Pondicherry – Not So French

We arrive on a Friday late afternoon and the first impressions of Pondicherry, on southeast coast of India , are not so good. The sea promenade is awash with masses of people. The narrow streets are hectic with bikers and cars, with blaring horns. Its impossible to look at the buildings and shops etc as the pavements, where they exist, are not walkable and you have to dodge the speeding traffic in the street.

Pondicherry has a colorful history with Roman, Dutch, British and more so French influences, after all the French were the occupiers  in four periods from the 1660s. Many locals  say they can trace their origins back to the French era. Sightseeing consists of the colonial properties, a couple of Catholic Churches; but, some find time to also visit the statue of Gandhi, the largest in Asia, the 19th century light house and the First World War monument. For the more energetic, there are lots of beach and sea activities, not for my passive group of companions however.

The next day, for a contrast, we set off to Auroville some 12 kilometers away. Again we find ourselves with the masses but the welcome center provides us with a good understanding of this experimental universal community focused on peace, progressive harmony to realize human unity. Started in the 1960s as a non religious community who believed they would reach over 50,000 people from around the world by the turn of the century. Actually today it has a community of approx 2,500 people, excluding those Indians employed from the local villages and short term visitors from abroad. Most of the the off spring of the original settlers have returned to their mother countries. We snap photos of the Matrimandir a large meditation globe, enjoy the walk in the gardens and head back to the town. We stop off at the much talked of “Bread and Chocolate cafe”, absolutely packed, but absolutely worth waiting for, a very healthy light lunch. Nice to see the eccentric aging Europe women and the new breed of smart well dressed Indian middle class youngsters.

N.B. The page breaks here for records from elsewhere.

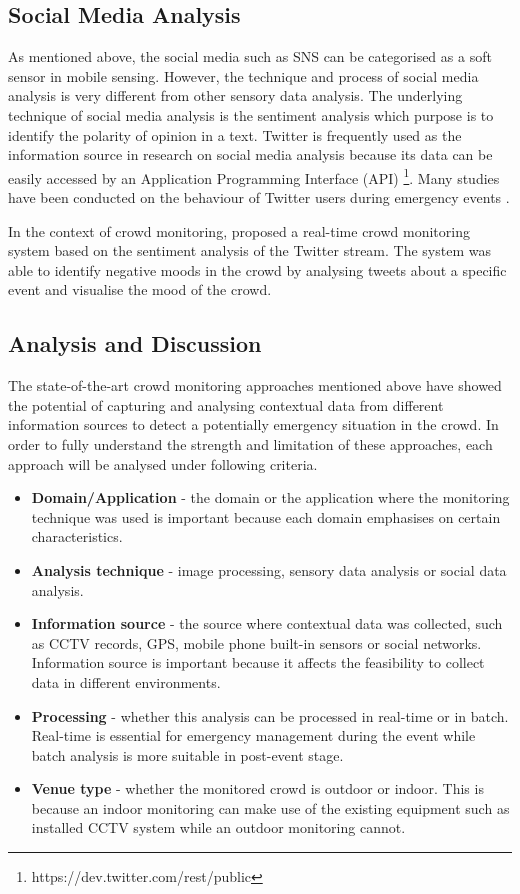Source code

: \subsection{Social Media Analysis}
As mentioned above, the social media such as SNS can be categorised as a soft sensor in mobile sensing. However, the technique and process of social media analysis is very different from other sensory data analysis. The underlying technique of social media analysis is the sentiment analysis which purpose is to identify the polarity of opinion in a text. Twitter is frequently used as the information source in research on social media analysis because its data can be easily accessed by an Application Programming Interface (API) \footnote{https://dev.twitter.com/rest/public}. Many studies have been conducted on the behaviour of Twitter users during emergency events \parencite{Hughes2009,Sakaki2010,Vieweg2010,Yin2012}.

In the context of crowd monitoring, \textcite{DelirHaghighi2013} proposed a real-time crowd monitoring system based on the sentiment analysis of the Twitter stream. The system was able to identify negative moods in the crowd by analysing tweets about a specific event and visualise the mood of the crowd.

\subsection{Analysis and Discussion}
The state-of-the-art crowd monitoring approaches mentioned above have showed the potential of capturing and analysing contextual data from different information sources to detect a potentially emergency situation in the crowd. In order to fully understand the strength and limitation of these approaches, each approach will be analysed under following criteria.

\begin{itemize}
	\item \textbf{Domain/Application} - the domain or the application where the monitoring technique was used is important because each domain emphasises on certain characteristics. 
	\item \textbf{Analysis technique} - image processing, sensory data analysis or social data analysis.
	\item \textbf{Information source} - the source where contextual data was collected, such as CCTV records, GPS, mobile phone built-in sensors or social networks. Information source is important because it affects the feasibility to collect data in different environments.
	\item \textbf{Processing} - whether this analysis can be processed in real-time or in batch. Real-time is essential for emergency management during the event while batch analysis is more suitable in post-event stage.
	\item \textbf{Venue type} - whether the monitored crowd is outdoor or indoor. This is because an indoor monitoring can make use of the existing equipment such as installed CCTV system while an outdoor monitoring cannot.
\end{itemize}

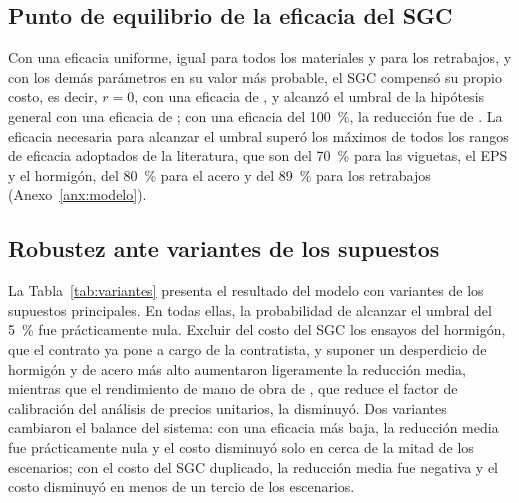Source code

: \subsection{Punto de equilibrio de la eficacia del SGC}
\label{sec:res-equilibrio}

Con una eficacia uniforme, igual para todos los materiales y para los retrabajos, y con los demás parámetros en su valor más probable, el SGC compensó su propio costo, es decir, $r = 0$, con una eficacia de \KequilibrioCero{}, y alcanzó el umbral de la hipótesis general con una eficacia de \KequilibrioUmbral{}; con una eficacia del 100~\%, la reducción fue de \rMaxTeorico{}. La eficacia necesaria para alcanzar el umbral superó los máximos de todos los rangos de eficacia adoptados de la literatura, que son del 70~\% para las viguetas, el EPS y el hormigón, del 80~\% para el acero y del 89~\% para los retrabajos (Anexo~\ref{anx:modelo}).

\subsection{Robustez ante variantes de los supuestos}
\label{sec:res-variantes}

La Tabla~\ref{tab:variantes} presenta el resultado del modelo con variantes de los supuestos principales. En todas ellas, la probabilidad de alcanzar el umbral del 5~\% fue prácticamente nula. Excluir del costo del SGC los ensayos del hormigón, que el contrato ya pone a cargo de la contratista, y suponer un desperdicio de hormigón y de acero más alto aumentaron ligeramente la reducción media, mientras que el rendimiento de mano de obra de \textcite[p.~151]{alcon2009}, que reduce el factor de calibración del análisis de precios unitarios, la disminuyó. Dos variantes cambiaron el balance del sistema: con una eficacia más baja, la reducción media fue prácticamente nula y el costo disminuyó solo en cerca de la mitad de los escenarios; con el costo del SGC duplicado, la reducción media fue negativa y el costo disminuyó en menos de un tercio de los escenarios.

Our Hotel Shanti is well located and is regarded as having one of the best restaurants  in town with French and Indian chefs. The town is blessed  with restaurants and eating out becomes one of the pleasures of the week end as well as the compulsory shopping with the wife’s.

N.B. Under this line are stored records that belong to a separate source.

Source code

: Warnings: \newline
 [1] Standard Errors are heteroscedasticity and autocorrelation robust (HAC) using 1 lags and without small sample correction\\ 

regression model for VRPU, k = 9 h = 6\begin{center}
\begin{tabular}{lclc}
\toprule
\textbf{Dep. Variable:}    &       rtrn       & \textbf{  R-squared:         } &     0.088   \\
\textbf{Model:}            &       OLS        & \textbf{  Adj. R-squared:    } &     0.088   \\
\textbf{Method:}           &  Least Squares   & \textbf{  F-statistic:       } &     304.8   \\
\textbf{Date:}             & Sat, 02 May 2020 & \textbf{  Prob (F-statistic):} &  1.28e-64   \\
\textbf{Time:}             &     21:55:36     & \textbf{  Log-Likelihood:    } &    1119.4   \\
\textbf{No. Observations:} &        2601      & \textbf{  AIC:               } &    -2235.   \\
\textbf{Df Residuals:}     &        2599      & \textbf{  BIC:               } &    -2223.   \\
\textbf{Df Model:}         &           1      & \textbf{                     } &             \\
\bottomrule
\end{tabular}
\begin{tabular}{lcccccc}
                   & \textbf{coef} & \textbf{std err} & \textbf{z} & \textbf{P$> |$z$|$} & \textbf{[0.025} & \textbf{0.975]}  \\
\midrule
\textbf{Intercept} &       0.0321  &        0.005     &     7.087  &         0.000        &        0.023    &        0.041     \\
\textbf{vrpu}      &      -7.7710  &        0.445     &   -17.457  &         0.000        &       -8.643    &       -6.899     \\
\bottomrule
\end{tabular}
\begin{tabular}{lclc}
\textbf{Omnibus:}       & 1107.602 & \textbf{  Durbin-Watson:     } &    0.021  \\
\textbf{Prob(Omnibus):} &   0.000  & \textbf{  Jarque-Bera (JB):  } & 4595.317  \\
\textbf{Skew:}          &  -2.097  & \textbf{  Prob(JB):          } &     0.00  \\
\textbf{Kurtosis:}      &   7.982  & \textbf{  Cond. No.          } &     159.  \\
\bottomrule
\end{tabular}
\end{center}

The Whinging Pome Random Rule No. 33

The city is split into two sections, white town, the original Europeans settlement, which now only consists of 20% of the town. The other 80% being very much like most inhabited places in India, over populated, run down and some what filthy.

Twenty years earlier I met the founder of Hidesign, India’s upper end leather brand and we opened a shop together in Cochin airport. It was nice to meet Dilip all these years later and see how his business has flourished and has created some great leisure venues, including Court Yard Le Duplex and Promenade.

I tick the the bucket list next to “Pondicherry” great food, fun place, chaotic streets still in the middle of gentrification and trying to return to its Colonial elegance. If its good enough to film parts of the “life of PI” there its worth a visit. However take away the French street names out of The White Town and it could be Colonial Dutch, English or Portugeese.